Data to examine START
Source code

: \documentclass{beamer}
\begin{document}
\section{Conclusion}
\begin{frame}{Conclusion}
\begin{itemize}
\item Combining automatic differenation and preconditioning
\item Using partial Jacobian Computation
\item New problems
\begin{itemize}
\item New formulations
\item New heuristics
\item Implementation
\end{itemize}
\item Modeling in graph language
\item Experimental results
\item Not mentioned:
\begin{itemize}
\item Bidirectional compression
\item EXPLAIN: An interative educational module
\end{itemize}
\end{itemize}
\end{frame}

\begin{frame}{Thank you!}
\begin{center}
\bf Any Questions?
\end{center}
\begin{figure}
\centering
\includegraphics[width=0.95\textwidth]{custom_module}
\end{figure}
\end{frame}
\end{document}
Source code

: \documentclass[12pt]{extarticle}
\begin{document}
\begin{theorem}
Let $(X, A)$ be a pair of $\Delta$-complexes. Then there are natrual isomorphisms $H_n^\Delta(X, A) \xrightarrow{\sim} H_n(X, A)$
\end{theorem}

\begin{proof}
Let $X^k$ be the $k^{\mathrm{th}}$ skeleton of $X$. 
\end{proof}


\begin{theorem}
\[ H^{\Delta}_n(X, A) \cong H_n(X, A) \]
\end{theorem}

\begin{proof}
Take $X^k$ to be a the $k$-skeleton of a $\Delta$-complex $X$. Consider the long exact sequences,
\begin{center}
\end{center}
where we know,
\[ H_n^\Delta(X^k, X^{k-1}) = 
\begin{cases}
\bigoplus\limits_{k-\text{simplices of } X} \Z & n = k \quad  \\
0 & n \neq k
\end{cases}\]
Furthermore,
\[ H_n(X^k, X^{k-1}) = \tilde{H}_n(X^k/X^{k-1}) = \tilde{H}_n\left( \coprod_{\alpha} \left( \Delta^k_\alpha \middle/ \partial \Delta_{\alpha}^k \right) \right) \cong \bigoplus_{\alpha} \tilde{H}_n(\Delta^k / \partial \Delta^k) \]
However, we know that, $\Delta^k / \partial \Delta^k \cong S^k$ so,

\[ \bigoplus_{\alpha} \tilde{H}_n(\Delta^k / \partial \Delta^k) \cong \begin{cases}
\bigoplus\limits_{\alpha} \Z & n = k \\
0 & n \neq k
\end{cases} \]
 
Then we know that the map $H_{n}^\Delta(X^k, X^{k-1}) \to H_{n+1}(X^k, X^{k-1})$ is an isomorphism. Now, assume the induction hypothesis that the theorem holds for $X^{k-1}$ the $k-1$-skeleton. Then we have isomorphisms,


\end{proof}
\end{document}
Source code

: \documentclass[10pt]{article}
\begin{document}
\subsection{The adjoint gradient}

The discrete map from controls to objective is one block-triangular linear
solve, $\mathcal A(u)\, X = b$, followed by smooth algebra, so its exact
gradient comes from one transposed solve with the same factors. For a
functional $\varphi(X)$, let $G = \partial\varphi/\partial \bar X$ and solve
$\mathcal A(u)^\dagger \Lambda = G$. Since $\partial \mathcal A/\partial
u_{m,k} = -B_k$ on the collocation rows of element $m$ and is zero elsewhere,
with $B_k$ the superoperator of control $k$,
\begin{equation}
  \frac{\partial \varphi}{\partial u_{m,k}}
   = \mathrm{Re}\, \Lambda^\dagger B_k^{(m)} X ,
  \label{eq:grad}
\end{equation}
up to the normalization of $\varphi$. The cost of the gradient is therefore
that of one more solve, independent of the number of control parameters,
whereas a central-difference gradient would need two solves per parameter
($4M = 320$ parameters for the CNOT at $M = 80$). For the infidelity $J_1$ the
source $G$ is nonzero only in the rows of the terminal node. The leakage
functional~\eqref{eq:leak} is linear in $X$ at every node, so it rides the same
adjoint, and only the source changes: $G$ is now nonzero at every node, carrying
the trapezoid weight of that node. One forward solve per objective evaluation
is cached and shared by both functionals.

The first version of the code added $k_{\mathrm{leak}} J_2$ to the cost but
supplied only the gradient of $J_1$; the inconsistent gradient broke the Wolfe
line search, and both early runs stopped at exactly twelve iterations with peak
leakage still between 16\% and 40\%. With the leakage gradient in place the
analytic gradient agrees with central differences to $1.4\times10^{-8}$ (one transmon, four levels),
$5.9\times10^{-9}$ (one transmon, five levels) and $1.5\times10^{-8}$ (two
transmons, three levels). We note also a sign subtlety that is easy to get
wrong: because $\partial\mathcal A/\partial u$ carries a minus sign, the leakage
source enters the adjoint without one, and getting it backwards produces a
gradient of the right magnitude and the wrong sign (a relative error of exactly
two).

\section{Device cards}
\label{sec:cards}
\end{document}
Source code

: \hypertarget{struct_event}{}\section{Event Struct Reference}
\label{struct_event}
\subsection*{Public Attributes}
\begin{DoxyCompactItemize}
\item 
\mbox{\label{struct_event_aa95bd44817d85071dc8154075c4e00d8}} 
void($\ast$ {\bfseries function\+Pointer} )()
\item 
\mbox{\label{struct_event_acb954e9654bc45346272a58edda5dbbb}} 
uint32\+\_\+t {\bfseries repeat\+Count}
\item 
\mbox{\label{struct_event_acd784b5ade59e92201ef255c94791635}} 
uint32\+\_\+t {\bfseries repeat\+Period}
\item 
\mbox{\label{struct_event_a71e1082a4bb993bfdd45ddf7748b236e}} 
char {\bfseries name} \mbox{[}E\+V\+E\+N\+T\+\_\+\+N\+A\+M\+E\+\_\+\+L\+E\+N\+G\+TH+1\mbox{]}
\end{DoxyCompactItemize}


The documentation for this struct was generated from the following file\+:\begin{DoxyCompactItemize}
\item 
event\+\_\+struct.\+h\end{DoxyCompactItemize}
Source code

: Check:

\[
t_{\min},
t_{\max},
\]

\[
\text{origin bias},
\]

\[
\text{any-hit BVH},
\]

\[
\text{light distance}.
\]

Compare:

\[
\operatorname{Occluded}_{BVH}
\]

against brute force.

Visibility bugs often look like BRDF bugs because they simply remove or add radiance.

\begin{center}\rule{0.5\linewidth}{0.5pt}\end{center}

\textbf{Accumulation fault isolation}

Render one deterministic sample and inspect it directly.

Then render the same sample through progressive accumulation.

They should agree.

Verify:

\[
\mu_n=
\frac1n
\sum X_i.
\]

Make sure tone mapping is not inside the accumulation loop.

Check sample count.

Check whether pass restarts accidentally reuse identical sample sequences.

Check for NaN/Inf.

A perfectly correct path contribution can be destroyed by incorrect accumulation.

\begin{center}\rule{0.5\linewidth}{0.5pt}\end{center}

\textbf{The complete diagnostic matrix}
Data to examine END
▸ Problem to work on:
Looking over the records, find each line with the word "every" and copy it.

▸ Output of the task:
functional~\eqref{eq:leak} is linear in $X$ at every node, so it rides the same
adjoint, and only the source changes: $G$ is now nonzero at every node, carrying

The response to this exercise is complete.